Recently retired Keyon Dooling, who grew up in South Florida and played one of his 12 NBA seasons with the Miami Heat, has found a new calling after forgoing a one-year contract with the Boston Celtics this summer. But before he began speaking publicly about the childhood sexual abuse he had never mentioned to another soul, Dooling first had to go through an unfortunate awakening.
He was taken into custody and checked into a psychiatric facility earlier this year after a neighbor saw Dooling playing a bit too roughly with his kids at his home in the Boston area, the South Florida Sun Sentinel reported.
Dooling later began undergoing counseling, which opened up the floodgates.
"You block things out," he told the Sun Sentinel recently. "When you block things out at such a young age, you really block it out. I'm learning the science of it now. I'm understanding the different chemical imbalances you have when you have something so traumatic happen to you."
At the age of 5, in the Sistrunk Boulevard neighborhood of Fort Lauderdale, Dooling was sexually abused. "A gentlemen touched me," he told the Sun Sentinel. The trauma tormented him afterward, but he did not understand why at the time.

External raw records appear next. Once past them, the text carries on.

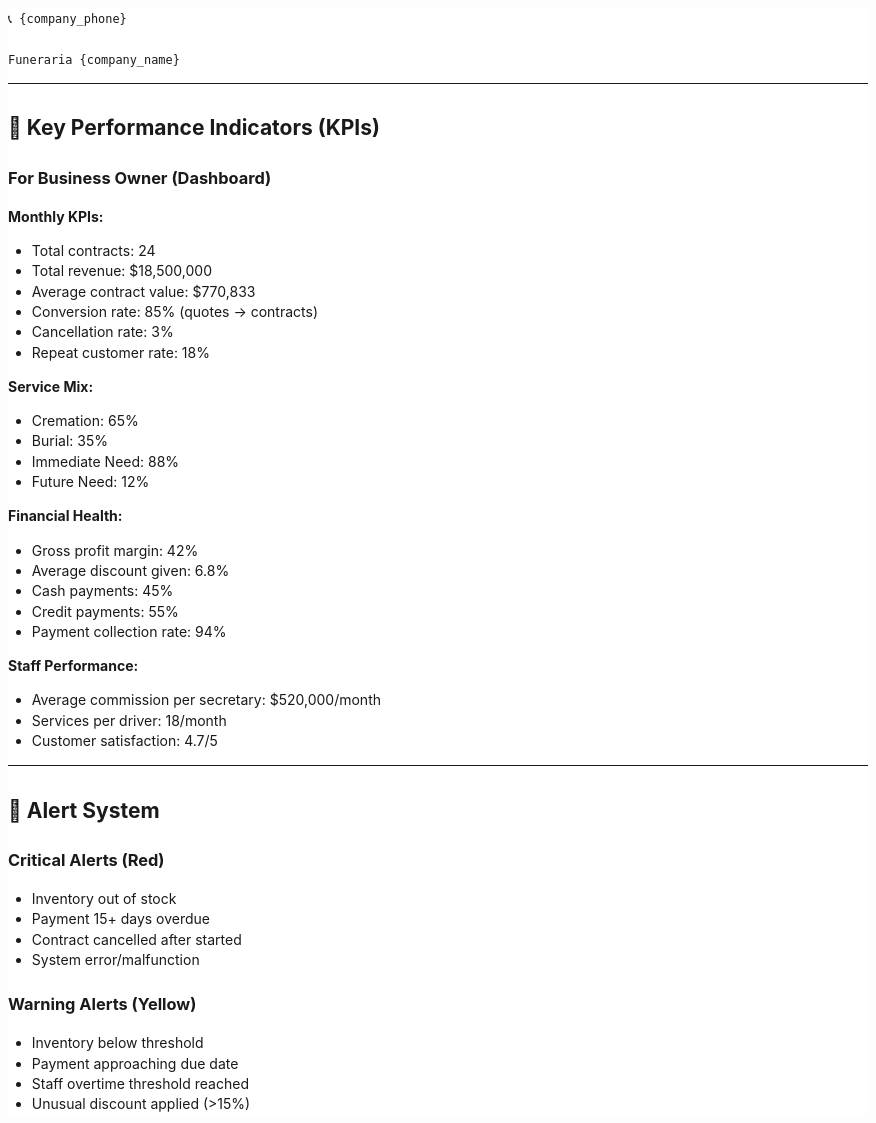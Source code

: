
```
📞 {company_phone}

Funeraria {company_name}
```

---

## 🎯 Key Performance Indicators (KPIs)

### For Business Owner (Dashboard)

**Monthly KPIs:**
- Total contracts: 24
- Total revenue: $18,500,000
- Average contract value: $770,833
- Conversion rate: 85% (quotes → contracts)
- Cancellation rate: 3%
- Repeat customer rate: 18%

**Service Mix:**
- Cremation: 65%
- Burial: 35%
- Immediate Need: 88%
- Future Need: 12%

**Financial Health:**
- Gross profit margin: 42%
- Average discount given: 6.8%
- Cash payments: 45%
- Credit payments: 55%
- Payment collection rate: 94%

**Staff Performance:**
- Average commission per secretary: $520,000/month
- Services per driver: 18/month
- Customer satisfaction: 4.7/5

---

## 🚨 Alert System

### Critical Alerts (Red)
- Inventory out of stock
- Payment 15+ days overdue
- Contract cancelled after started
- System error/malfunction

### Warning Alerts (Yellow)
- Inventory below threshold
- Payment approaching due date
- Staff overtime threshold reached
- Unusual discount applied (>15%)
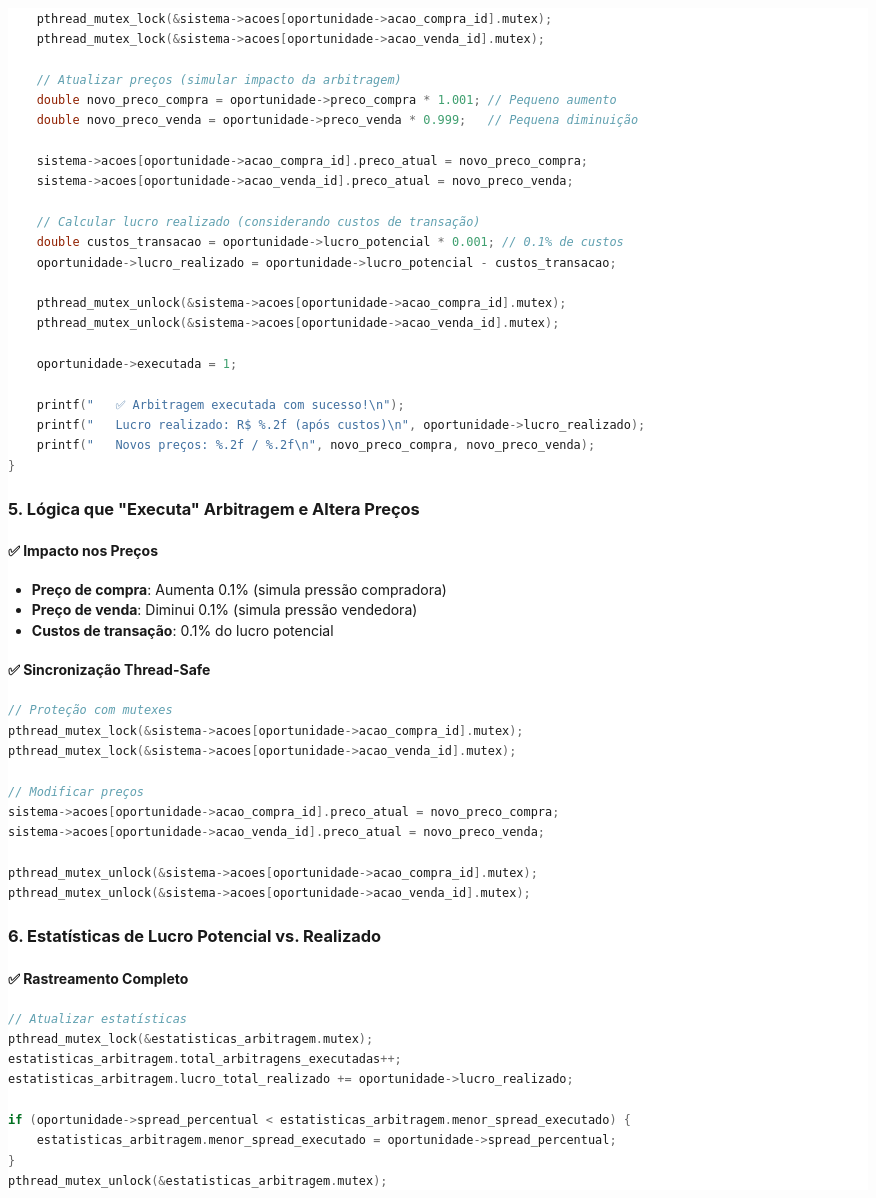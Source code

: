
 ```c
    pthread_mutex_lock(&sistema->acoes[oportunidade->acao_compra_id].mutex);
    pthread_mutex_lock(&sistema->acoes[oportunidade->acao_venda_id].mutex);
    
    // Atualizar preços (simular impacto da arbitragem)
    double novo_preco_compra = oportunidade->preco_compra * 1.001; // Pequeno aumento
    double novo_preco_venda = oportunidade->preco_venda * 0.999;   // Pequena diminuição
    
    sistema->acoes[oportunidade->acao_compra_id].preco_atual = novo_preco_compra;
    sistema->acoes[oportunidade->acao_venda_id].preco_atual = novo_preco_venda;
    
    // Calcular lucro realizado (considerando custos de transação)
    double custos_transacao = oportunidade->lucro_potencial * 0.001; // 0.1% de custos
    oportunidade->lucro_realizado = oportunidade->lucro_potencial - custos_transacao;
    
    pthread_mutex_unlock(&sistema->acoes[oportunidade->acao_compra_id].mutex);
    pthread_mutex_unlock(&sistema->acoes[oportunidade->acao_venda_id].mutex);
    
    oportunidade->executada = 1;
    
    printf("   ✅ Arbitragem executada com sucesso!\n");
    printf("   Lucro realizado: R$ %.2f (após custos)\n", oportunidade->lucro_realizado);
    printf("   Novos preços: %.2f / %.2f\n", novo_preco_compra, novo_preco_venda);
}
```

### 5. **Lógica que "Executa" Arbitragem e Altera Preços**

#### ✅ Impacto nos Preços
- **Preço de compra**: Aumenta 0.1% (simula pressão compradora)
- **Preço de venda**: Diminui 0.1% (simula pressão vendedora)
- **Custos de transação**: 0.1% do lucro potencial

#### ✅ Sincronização Thread-Safe
```c
// Proteção com mutexes
pthread_mutex_lock(&sistema->acoes[oportunidade->acao_compra_id].mutex);
pthread_mutex_lock(&sistema->acoes[oportunidade->acao_venda_id].mutex);

// Modificar preços
sistema->acoes[oportunidade->acao_compra_id].preco_atual = novo_preco_compra;
sistema->acoes[oportunidade->acao_venda_id].preco_atual = novo_preco_venda;

pthread_mutex_unlock(&sistema->acoes[oportunidade->acao_compra_id].mutex);
pthread_mutex_unlock(&sistema->acoes[oportunidade->acao_venda_id].mutex);
```

### 6. **Estatísticas de Lucro Potencial vs. Realizado**

#### ✅ Rastreamento Completo
```c
// Atualizar estatísticas
pthread_mutex_lock(&estatisticas_arbitragem.mutex);
estatisticas_arbitragem.total_arbitragens_executadas++;
estatisticas_arbitragem.lucro_total_realizado += oportunidade->lucro_realizado;

if (oportunidade->spread_percentual < estatisticas_arbitragem.menor_spread_executado) {
    estatisticas_arbitragem.menor_spread_executado = oportunidade->spread_percentual;
}
pthread_mutex_unlock(&estatisticas_arbitragem.mutex);
```
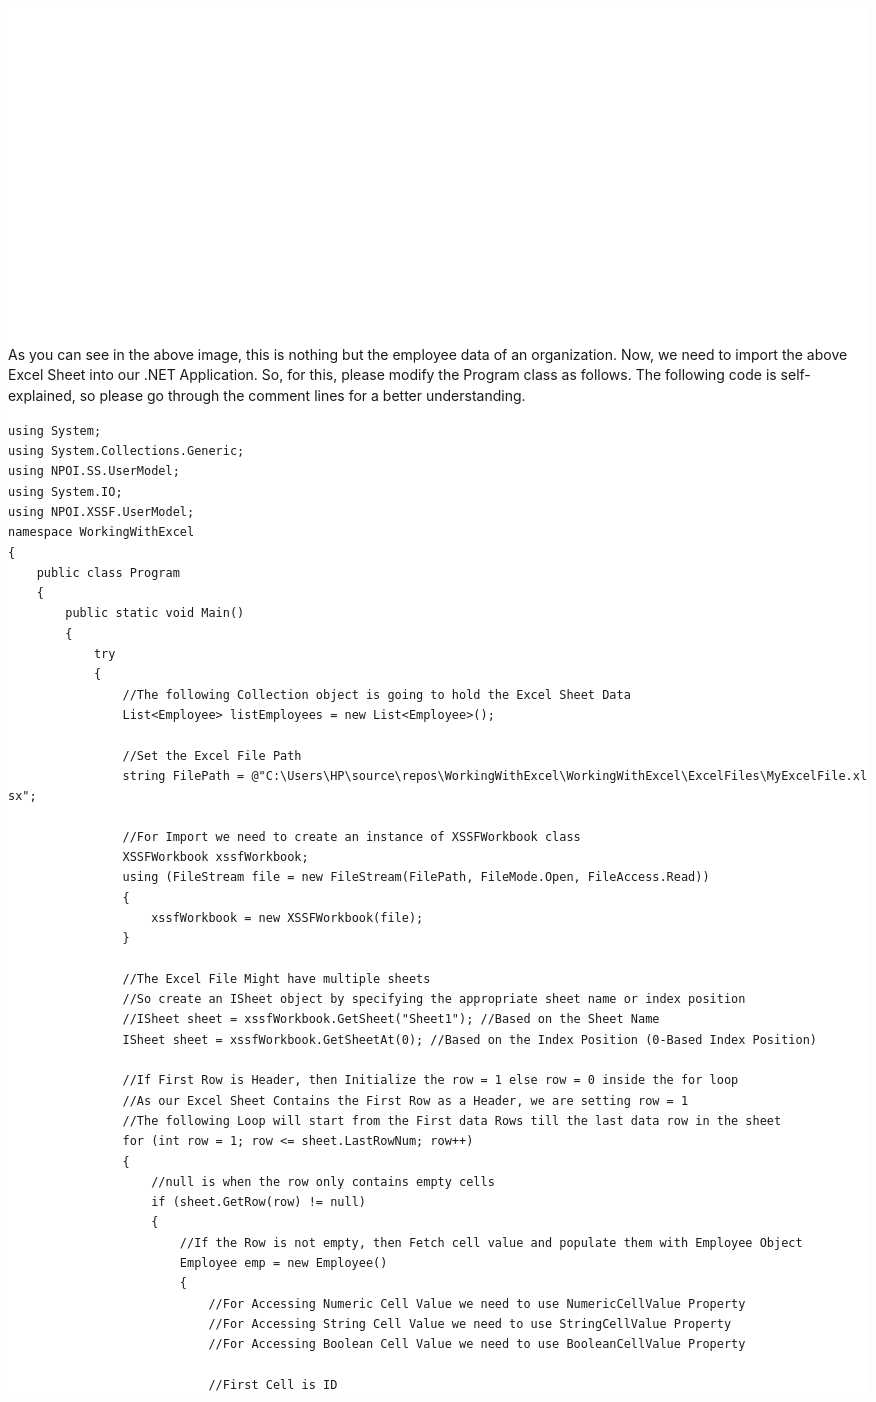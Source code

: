 ![Import Excel Sheet Data in C# using NPOI Library](data:image/svg+xml,%3Csvg%20xmlns=%22http://www.w3.org/2000/svg%22%20width=%221083%22%20height=%22400%22%3E%3C/svg%3E "Import Excel Sheet Data in C# using NPOI Library")

As you can see in the above image, this is nothing but the employee data of an organization. Now, we need to import the above Excel Sheet into our .NET Application. So, for this, please modify the Program class as follows. The following code is self-explained, so please go through the comment lines for a better understanding.

```
using System;
using System.Collections.Generic;
using NPOI.SS.UserModel;
using System.IO;
using NPOI.XSSF.UserModel;
namespace WorkingWithExcel
{
    public class Program
    {
        public static void Main()
        {
            try
            {
                //The following Collection object is going to hold the Excel Sheet Data
                List<Employee> listEmployees = new List<Employee>();

                //Set the Excel File Path
                string FilePath = @"C:\Users\HP\source\repos\WorkingWithExcel\WorkingWithExcel\ExcelFiles\MyExcelFile.xlsx";

                //For Import we need to create an instance of XSSFWorkbook class
                XSSFWorkbook xssfWorkbook;
                using (FileStream file = new FileStream(FilePath, FileMode.Open, FileAccess.Read))
                {
                    xssfWorkbook = new XSSFWorkbook(file);
                }

                //The Excel File Might have multiple sheets
                //So create an ISheet object by specifying the appropriate sheet name or index position
                //ISheet sheet = xssfWorkbook.GetSheet("Sheet1"); //Based on the Sheet Name
                ISheet sheet = xssfWorkbook.GetSheetAt(0); //Based on the Index Position (0-Based Index Position)

                //If First Row is Header, then Initialize the row = 1 else row = 0 inside the for loop
                //As our Excel Sheet Contains the First Row as a Header, we are setting row = 1
                //The following Loop will start from the First data Rows till the last data row in the sheet
                for (int row = 1; row <= sheet.LastRowNum; row++)
                {
                    //null is when the row only contains empty cells 
                    if (sheet.GetRow(row) != null)
                    {
                        //If the Row is not empty, then Fetch cell value and populate them with Employee Object
                        Employee emp = new Employee()
                        {
                            //For Accessing Numeric Cell Value we need to use NumericCellValue Property
                            //For Accessing String Cell Value we need to use StringCellValue Property
                            //For Accessing Boolean Cell Value we need to use BooleanCellValue Property

                            //First Cell is ID
```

Basketball offered Dooling a way out of his own environment, to the University of Missouri and finally the NBA. But he was an angry player on the court, and he now wonders if his abuse was the root cause of that anger.
"I don't know if it was me being in denial or me being delusional," he said. "It's a very fine line when you're dealing with something that happens so traumatic and a such a young age. But there definitely were behavioral patterns that were developed at an early age."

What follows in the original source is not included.